DAILY | Whit Stillman, Ying Liang, and More


Metropolitan

The “urban haute bourgeoisie” of Whit Stillman’s ‘Metropolitan’

For the Awl, Sharan Shetty talks with Whit Stillman about the Oscar-nominated screenplay for his debut feature, Metropolitan (1990), which, “chiseled to a subtle perfection, is a thing of beauty. Of those screenwriters who depict the lives of neurotic, privileged youth, he’s the oft-overlooked link between Woody Allen and Lena Dunham. Metropolitan‘s entire narrative consists of conversations between outspoken, embittered students bound by a temporary camaraderie; the dialogues are crisp, biting, and imbued with a playful intelligence. We’re introduced to eight characters, know them for only 98 minutes, yet they each loom large in memory.”

More reading. In the Bangkok Post (and via Movie City News), Kong Rithdee talks with Ying Liang about his “quietly moving film” When Night Falls, which won the Best Director and Best Actress awards at Locarno a couple of weeks ago. Which can’t have pleased Chinese authorities. As we noted in early May, if Ying, currently living in Hong Kong, returns to mainland China, he’ll likely be arrested. “I don’t really know what the [Chinese] government is thinking. Before they threatened me, I doubt hardly anyone knew of a director named Ying Liang, or wanted to watch a film called When Night Falls. But everything they do seems to confirm my status as a director. It’s awfully strange…. I have only two choices at present: stay outside of mainland China, or return. The first choice can ensure my safety. If I were to take the second option now, I would lose my freedom. I’m not all that worried about this, but I need to carefully consider whether this decision would result in something worthwhile. I will continue to wait and consider.”

For the TLS, James M. Murphy reviews John Sbardellati’s J. Edgar Hoover Goes to the Movies: The FBI and the origins of Hollywoods Cold War and finds that it seems “rather going too far to argue, as he does, that Hoover’s anti-Communist crusade ‘brought to an end a brief, though vibrant, period of filmmaking in which liberal reform and social criticism from the left found its way onto American screens.’ After all, a vast assortment of influences tempered popular culture during these Cold War years in America—10 million servicemen re-entering civilian life, revelations of Soviet espionage, unprecedented economic growth and wealth accumulation which changed public attitudes towards leisure and work, the relentless growth of the mass media—to name only a few. Whatever Hoover’s many bureaucratic sins, it is a stretch to indict him for Doris Day’s escapist comedies or Annette Funicello’s beach parties.”
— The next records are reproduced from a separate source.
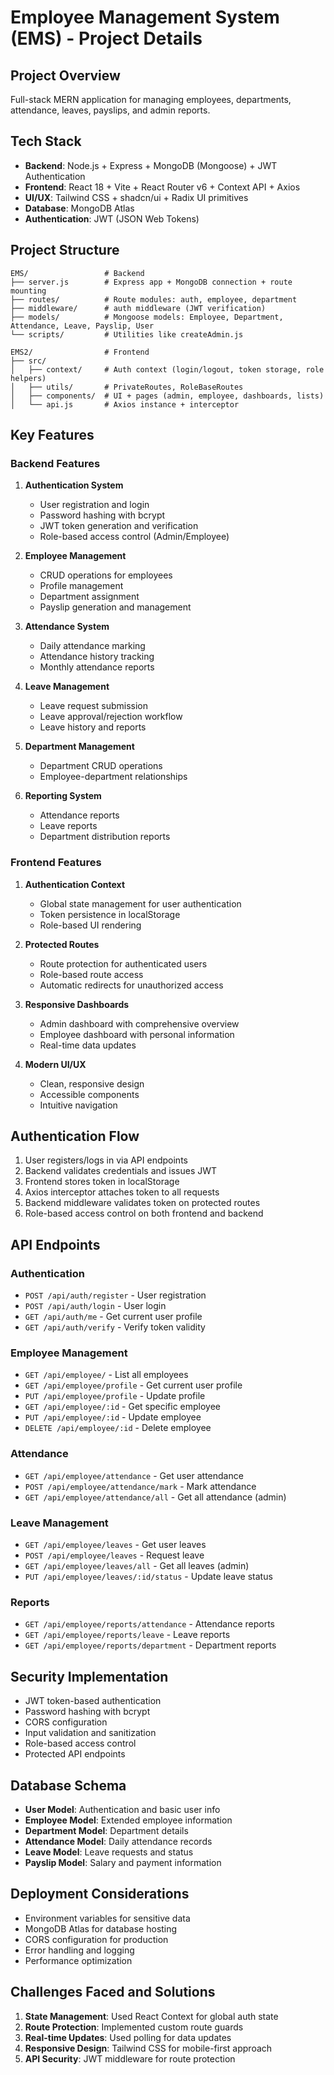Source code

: # Employee Management System (EMS) - Project Details

## Project Overview
Full-stack MERN application for managing employees, departments, attendance, leaves, payslips, and admin reports.

## Tech Stack
- **Backend**: Node.js + Express + MongoDB (Mongoose) + JWT Authentication
- **Frontend**: React 18 + Vite + React Router v6 + Context API + Axios
- **UI/UX**: Tailwind CSS + shadcn/ui + Radix UI primitives
- **Database**: MongoDB Atlas
- **Authentication**: JWT (JSON Web Tokens)

## Project Structure
```
EMS/                 # Backend
├── server.js        # Express app + MongoDB connection + route mounting
├── routes/          # Route modules: auth, employee, department
├── middleware/      # auth middleware (JWT verification)
├── models/          # Mongoose models: Employee, Department, Attendance, Leave, Payslip, User
└── scripts/         # Utilities like createAdmin.js

EMS2/                # Frontend
├── src/
│   ├── context/     # Auth context (login/logout, token storage, role helpers)
│   ├── utils/       # PrivateRoutes, RoleBaseRoutes
│   ├── components/  # UI + pages (admin, employee, dashboards, lists)
│   └── api.js       # Axios instance + interceptor
```

## Key Features

### Backend Features
1. **Authentication System**
   - User registration and login
   - Password hashing with bcrypt
   - JWT token generation and verification
   - Role-based access control (Admin/Employee)

2. **Employee Management**
   - CRUD operations for employees
   - Profile management
   - Department assignment
   - Payslip generation and management

3. **Attendance System**
   - Daily attendance marking
   - Attendance history tracking
   - Monthly attendance reports

4. **Leave Management**
   - Leave request submission
   - Leave approval/rejection workflow
   - Leave history and reports

5. **Department Management**
   - Department CRUD operations
   - Employee-department relationships

6. **Reporting System**
   - Attendance reports
   - Leave reports
   - Department distribution reports

### Frontend Features
1. **Authentication Context**
   - Global state management for user authentication
   - Token persistence in localStorage
   - Role-based UI rendering

2. **Protected Routes**
   - Route protection for authenticated users
   - Role-based route access
   - Automatic redirects for unauthorized access

3. **Responsive Dashboards**
   - Admin dashboard with comprehensive overview
   - Employee dashboard with personal information
   - Real-time data updates

4. **Modern UI/UX**
   - Clean, responsive design
   - Accessible components
   - Intuitive navigation

## Authentication Flow
1. User registers/logs in via API endpoints
2. Backend validates credentials and issues JWT
3. Frontend stores token in localStorage
4. Axios interceptor attaches token to all requests
5. Backend middleware validates token on protected routes
6. Role-based access control on both frontend and backend

## API Endpoints

### Authentication
- `POST /api/auth/register` - User registration
- `POST /api/auth/login` - User login
- `GET /api/auth/me` - Get current user profile
- `GET /api/auth/verify` - Verify token validity

### Employee Management
- `GET /api/employee/` - List all employees
- `GET /api/employee/profile` - Get current user profile
- `PUT /api/employee/profile` - Update profile
- `GET /api/employee/:id` - Get specific employee
- `PUT /api/employee/:id` - Update employee
- `DELETE /api/employee/:id` - Delete employee

### Attendance
- `GET /api/employee/attendance` - Get user attendance
- `POST /api/employee/attendance/mark` - Mark attendance
- `GET /api/employee/attendance/all` - Get all attendance (admin)

### Leave Management
- `GET /api/employee/leaves` - Get user leaves
- `POST /api/employee/leaves` - Request leave
- `GET /api/employee/leaves/all` - Get all leaves (admin)
- `PUT /api/employee/leaves/:id/status` - Update leave status

### Reports
- `GET /api/employee/reports/attendance` - Attendance reports
- `GET /api/employee/reports/leave` - Leave reports
- `GET /api/employee/reports/department` - Department reports

## Security Implementation
- JWT token-based authentication
- Password hashing with bcrypt
- CORS configuration
- Input validation and sanitization
- Role-based access control
- Protected API endpoints

## Database Schema
- **User Model**: Authentication and basic user info
- **Employee Model**: Extended employee information
- **Department Model**: Department details
- **Attendance Model**: Daily attendance records
- **Leave Model**: Leave requests and status
- **Payslip Model**: Salary and payment information

## Deployment Considerations
- Environment variables for sensitive data
- MongoDB Atlas for database hosting
- CORS configuration for production
- Error handling and logging
- Performance optimization

## Challenges Faced and Solutions
1. **State Management**: Used React Context for global auth state
2. **Route Protection**: Implemented custom route guards
3. **Real-time Updates**: Used polling for data updates
4. **Responsive Design**: Tailwind CSS for mobile-first approach
5. **API Security**: JWT middleware for route protection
Or, perhaps, monster movies. Dennis Cooper collects images and clips from ten from the 50’s.

MetaFilter‘s got people talking about Captain EO (1986) again. That would be the 3D sci-fi short featuring Michael Jackson and Anjelica Huston that Francis Ford Coppola directed and George Lucas executive produced as an attraction for Disney’s parks. Wade Sampson tells the “untold story” of the film’s making in two parts: 1 and 2.

Broadway

Poster for Paul Fejos’s ‘Broadway’

DVD/Blu-ray. “The big noise for me on Criterion’s Lonesome Blu-Ray,” writes John McElwee, “was not the main attraction, but the Broadway extra that finally gives us access to a historic 1929 musical that Universal by their account sunk a million into.”

Jean-Pierre and Luc Dardenne’s La Promesse (1996) and Rosetta (1999), out now from Criterion, “remain the building blocks of the Dardenne oeuvre and perhaps the best illustrations of the central tension in their films between simplicity of means and richness of effects,” writes Dennis Lim in the Los Angeles Times.

At Movieline, Alonso Duralde posts a guide to some of the month’s most interesting releases.

New York. All day tomorrow, Light Industry will be screening films by Chris Marker “with introductory remarks and remembrances by Paul Chan, Thomas Keenan, Tom McDonough, Molly Nesbit, Martha Rosler, Jason Simon, and Amy Taubin, among others.”

Orientation: A New Arab Cinema is on at the Film Society of Lincoln Center through Wednesday and, for Cinespect, Mónica López-González talks with programmer Richard Peña and, for the FSLC, Channing Davisson asks Susan Youssef about her debut feature, Habibi.

In the works. From Jordan Zakarin in the Hollywood Reporter: “‘I have to say that when I first heard Toby’s [Jones] voice as Alfred Hitchcock, my body just froze,’ Tippi Hedren told reporters at the TCA press tour earlier this month; with the release of this first narrated preview of HBO’s The Girl, Hedren’s shock is now quite understandable.”